Aku menggeleng, "Maaf Sya, aku nggak bisa," ucapku lirih, nyaris tak terdengar tertutup suara riuh rendah para pengunjung pasar malam.
Tasya menatapku lama. "Kamu nggak bisa lari terus-menerus dari kenyataan Lis,"
Mendadak mataku menghangat diiringi lesir angin malam yang kian menusuk tulang.
"Lisa, udah dua tahun. Daniel juga pasti udah tenang di alam sana." Tasya merengkuh tubuh kecilku.
"Semua gara-gara aku. Kamu lihat kora-kora yang disana, karena permainan itu Daniel pergi." Isakanku semakin menjadi.

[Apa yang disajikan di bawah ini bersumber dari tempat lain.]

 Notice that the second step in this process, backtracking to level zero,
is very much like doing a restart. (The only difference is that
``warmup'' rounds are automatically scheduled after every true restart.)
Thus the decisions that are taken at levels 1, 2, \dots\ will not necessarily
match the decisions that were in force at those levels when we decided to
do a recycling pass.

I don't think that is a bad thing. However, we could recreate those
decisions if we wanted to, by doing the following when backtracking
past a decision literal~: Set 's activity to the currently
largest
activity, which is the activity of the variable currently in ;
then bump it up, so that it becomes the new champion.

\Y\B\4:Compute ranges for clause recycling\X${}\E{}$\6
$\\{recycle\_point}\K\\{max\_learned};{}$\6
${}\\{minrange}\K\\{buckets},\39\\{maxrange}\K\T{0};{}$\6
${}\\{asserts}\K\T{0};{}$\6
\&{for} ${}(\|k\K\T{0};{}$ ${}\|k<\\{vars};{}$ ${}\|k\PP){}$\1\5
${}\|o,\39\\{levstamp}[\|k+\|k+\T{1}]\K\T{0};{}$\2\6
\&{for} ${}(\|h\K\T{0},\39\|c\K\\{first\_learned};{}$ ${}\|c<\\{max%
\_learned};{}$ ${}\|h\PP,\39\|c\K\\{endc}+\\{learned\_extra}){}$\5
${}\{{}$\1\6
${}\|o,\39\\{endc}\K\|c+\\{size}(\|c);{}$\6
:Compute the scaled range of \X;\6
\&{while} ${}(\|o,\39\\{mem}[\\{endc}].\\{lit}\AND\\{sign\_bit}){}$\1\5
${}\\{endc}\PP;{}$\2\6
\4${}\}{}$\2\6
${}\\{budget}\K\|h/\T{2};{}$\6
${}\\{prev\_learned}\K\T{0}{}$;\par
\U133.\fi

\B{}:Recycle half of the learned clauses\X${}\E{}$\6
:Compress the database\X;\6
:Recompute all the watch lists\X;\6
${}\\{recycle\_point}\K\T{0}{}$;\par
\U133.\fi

Seberapapun waktu yang telah berlalu, kejadian malam naas itu tak akan pernah bisa hilang dalam ingatanku. Daniel. Seorang sahabat yang kukenal selama dua tahun. Dia selalu menerima segala curahan hatiku tentang lelaki yang kusuka. Dia yang tak pernah mau melihatku bersedih. Dia yang selalu memarahiku karena terlalu bodoh mengartikan cinta. Dia yang kutahu sebenarnya memiliki rasa lebih dari seorang sahabat terhadapku.
Dua tahun lalu, ketika seorang lelaki menghianatiku, dia orang pertama yang memberikan pundaknya untukku bersandar. Dia yang rela naik kora-kora demi menemaniku menaiki permainan itu. Dia yang akhirnya tidak bisa menahan sakitnya karena tak bisa mengontrol kesstabilan jantungnya. Dia yang tak pernah mengatakan kalau sebenarnya punya penyakit lemah jantung. Dia pula yang hingga kini memenuhi pikiranku, membuat diri ini terus merasa bersalah karena tak pernah tahu kelemahan sahabatnya. Sebuah kebodohan yang tak termaafkan.